── Input ──
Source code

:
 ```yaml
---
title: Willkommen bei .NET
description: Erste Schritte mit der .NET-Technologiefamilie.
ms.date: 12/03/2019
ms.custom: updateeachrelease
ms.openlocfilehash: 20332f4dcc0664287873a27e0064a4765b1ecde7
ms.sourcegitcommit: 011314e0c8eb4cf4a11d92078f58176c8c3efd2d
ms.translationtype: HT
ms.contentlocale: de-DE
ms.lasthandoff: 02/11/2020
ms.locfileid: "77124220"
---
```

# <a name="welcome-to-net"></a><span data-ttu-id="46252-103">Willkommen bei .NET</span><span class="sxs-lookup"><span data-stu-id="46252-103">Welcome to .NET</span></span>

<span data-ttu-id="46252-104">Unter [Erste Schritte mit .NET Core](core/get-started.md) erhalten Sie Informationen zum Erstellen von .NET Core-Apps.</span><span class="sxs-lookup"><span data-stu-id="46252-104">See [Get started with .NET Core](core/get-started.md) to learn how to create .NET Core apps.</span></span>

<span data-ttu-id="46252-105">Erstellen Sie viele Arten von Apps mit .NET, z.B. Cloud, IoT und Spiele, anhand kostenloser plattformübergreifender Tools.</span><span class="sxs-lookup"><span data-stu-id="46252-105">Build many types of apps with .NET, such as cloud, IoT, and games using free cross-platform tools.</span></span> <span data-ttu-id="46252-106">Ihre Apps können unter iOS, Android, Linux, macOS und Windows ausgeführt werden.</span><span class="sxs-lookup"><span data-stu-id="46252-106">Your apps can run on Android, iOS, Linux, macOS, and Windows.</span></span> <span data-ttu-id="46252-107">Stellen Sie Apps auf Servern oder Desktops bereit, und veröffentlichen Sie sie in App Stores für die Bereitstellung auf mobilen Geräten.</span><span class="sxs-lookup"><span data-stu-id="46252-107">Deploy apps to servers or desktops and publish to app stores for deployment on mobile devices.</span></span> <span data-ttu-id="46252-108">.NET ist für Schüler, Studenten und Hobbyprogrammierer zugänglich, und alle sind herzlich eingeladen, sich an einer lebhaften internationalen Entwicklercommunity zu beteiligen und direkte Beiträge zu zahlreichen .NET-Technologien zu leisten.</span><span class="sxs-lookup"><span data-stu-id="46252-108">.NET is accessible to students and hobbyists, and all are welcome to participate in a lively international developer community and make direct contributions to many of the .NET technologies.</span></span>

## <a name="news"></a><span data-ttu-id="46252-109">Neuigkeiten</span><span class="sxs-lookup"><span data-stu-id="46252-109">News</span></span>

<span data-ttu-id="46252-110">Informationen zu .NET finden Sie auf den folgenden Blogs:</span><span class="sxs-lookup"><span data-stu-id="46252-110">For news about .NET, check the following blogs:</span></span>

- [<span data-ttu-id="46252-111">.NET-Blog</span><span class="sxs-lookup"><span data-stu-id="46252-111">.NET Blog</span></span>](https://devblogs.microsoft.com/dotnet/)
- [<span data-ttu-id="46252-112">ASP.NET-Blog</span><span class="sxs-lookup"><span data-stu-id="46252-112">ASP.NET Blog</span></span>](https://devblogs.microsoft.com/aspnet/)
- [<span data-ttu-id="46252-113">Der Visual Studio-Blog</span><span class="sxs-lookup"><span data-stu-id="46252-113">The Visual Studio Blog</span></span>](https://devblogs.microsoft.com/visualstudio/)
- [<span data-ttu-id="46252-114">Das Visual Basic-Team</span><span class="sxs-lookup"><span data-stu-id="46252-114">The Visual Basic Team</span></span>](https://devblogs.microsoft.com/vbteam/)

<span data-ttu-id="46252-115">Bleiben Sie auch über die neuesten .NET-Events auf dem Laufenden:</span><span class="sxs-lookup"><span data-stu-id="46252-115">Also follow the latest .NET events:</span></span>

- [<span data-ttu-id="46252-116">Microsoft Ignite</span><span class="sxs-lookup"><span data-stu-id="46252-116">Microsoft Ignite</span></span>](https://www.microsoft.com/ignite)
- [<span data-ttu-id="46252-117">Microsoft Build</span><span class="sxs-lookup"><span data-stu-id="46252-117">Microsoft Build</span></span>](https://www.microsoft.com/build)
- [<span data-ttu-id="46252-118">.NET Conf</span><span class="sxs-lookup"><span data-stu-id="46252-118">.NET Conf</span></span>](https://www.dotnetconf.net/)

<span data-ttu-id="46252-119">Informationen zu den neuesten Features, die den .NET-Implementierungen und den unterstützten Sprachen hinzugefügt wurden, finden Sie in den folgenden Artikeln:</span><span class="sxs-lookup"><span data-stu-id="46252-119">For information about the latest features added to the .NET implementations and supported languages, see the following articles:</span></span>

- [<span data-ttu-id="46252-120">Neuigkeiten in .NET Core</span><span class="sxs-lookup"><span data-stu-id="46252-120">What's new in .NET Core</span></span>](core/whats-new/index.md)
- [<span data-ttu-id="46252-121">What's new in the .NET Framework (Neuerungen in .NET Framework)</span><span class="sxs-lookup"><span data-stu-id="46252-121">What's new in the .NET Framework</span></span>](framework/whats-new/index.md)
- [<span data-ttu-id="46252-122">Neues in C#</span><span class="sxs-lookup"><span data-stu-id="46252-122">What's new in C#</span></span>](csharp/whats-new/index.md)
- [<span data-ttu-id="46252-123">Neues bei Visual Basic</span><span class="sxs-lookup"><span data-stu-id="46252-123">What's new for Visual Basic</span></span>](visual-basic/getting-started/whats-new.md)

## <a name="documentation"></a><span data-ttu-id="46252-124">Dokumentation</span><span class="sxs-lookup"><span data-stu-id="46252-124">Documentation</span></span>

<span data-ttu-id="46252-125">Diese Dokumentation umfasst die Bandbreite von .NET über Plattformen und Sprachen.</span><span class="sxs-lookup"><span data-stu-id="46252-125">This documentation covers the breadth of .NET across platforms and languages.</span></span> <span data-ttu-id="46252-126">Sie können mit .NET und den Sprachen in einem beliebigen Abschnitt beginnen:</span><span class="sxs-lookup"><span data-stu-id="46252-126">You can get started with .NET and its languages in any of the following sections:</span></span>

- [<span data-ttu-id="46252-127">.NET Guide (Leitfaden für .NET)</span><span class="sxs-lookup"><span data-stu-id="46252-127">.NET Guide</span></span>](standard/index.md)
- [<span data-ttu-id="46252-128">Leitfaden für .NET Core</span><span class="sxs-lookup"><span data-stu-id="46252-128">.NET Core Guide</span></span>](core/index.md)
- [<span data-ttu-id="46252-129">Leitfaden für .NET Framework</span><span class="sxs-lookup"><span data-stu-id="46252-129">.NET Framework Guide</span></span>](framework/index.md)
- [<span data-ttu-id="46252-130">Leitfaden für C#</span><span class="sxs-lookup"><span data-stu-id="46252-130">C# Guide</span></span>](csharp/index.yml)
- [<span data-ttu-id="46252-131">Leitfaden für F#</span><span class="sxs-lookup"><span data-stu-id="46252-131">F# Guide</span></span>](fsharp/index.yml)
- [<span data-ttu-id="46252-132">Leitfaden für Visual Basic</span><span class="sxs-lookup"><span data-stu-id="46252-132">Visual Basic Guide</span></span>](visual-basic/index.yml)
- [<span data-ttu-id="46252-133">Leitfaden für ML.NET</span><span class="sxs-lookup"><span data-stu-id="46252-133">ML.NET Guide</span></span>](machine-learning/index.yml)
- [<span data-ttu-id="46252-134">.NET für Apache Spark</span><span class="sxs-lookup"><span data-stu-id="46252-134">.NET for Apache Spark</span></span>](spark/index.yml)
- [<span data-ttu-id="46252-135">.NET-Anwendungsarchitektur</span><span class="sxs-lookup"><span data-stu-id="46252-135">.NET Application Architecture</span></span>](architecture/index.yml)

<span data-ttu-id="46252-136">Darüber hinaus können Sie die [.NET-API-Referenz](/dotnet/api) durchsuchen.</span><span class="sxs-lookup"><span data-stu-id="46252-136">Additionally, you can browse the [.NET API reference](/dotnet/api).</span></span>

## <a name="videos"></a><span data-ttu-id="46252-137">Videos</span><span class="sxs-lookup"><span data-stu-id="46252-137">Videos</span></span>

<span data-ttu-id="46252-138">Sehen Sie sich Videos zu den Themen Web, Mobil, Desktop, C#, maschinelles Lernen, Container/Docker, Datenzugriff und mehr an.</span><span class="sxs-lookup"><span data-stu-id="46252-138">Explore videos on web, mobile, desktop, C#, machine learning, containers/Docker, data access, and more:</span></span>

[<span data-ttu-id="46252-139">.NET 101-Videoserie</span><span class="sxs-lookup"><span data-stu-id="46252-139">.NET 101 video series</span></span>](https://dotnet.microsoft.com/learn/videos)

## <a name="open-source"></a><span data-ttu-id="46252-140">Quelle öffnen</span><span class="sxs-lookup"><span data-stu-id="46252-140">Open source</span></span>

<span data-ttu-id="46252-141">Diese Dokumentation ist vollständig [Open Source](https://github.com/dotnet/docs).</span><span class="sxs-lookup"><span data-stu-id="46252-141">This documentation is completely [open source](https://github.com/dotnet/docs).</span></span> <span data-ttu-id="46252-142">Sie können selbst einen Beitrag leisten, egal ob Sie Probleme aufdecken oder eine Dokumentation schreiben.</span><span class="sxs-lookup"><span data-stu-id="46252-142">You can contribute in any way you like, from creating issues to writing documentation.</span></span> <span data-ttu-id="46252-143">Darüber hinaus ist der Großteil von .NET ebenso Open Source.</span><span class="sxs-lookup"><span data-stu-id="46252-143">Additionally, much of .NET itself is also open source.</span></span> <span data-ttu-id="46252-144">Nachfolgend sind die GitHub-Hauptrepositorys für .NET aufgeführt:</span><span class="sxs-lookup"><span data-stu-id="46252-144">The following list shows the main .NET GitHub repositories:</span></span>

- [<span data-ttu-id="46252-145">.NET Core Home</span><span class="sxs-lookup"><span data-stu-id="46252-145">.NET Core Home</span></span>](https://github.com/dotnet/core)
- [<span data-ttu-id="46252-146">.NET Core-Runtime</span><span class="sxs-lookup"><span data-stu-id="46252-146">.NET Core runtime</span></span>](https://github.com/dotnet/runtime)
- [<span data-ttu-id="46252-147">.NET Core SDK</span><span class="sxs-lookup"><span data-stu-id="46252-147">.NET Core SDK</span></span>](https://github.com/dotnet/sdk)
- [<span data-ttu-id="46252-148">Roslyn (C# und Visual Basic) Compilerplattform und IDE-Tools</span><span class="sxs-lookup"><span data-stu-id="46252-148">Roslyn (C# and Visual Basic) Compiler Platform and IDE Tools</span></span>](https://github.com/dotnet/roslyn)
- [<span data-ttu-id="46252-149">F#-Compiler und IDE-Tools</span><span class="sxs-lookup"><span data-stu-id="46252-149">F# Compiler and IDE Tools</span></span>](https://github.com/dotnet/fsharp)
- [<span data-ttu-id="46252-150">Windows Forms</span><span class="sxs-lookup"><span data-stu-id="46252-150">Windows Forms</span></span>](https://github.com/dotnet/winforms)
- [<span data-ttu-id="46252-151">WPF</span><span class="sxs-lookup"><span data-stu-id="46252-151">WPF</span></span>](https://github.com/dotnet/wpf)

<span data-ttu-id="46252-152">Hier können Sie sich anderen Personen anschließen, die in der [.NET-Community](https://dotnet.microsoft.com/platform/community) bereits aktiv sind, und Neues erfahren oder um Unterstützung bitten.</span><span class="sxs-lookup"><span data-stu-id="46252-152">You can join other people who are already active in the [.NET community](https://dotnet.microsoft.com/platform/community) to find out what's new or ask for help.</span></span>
───
Task to complete
Every line above that holds the word "fsharp" needs to be copied.

Expected answer
- [<span data-ttu-id="46252-131">Leitfaden für F#</span><span class="sxs-lookup"><span data-stu-id="46252-131">F# Guide</span></span>](fsharp/index.yml)
- [<span data-ttu-id="46252-149">F#-Compiler und IDE-Tools</span><span class="sxs-lookup"><span data-stu-id="46252-149">F# Compiler and IDE Tools</span></span>](https://github.com/dotnet/fsharp)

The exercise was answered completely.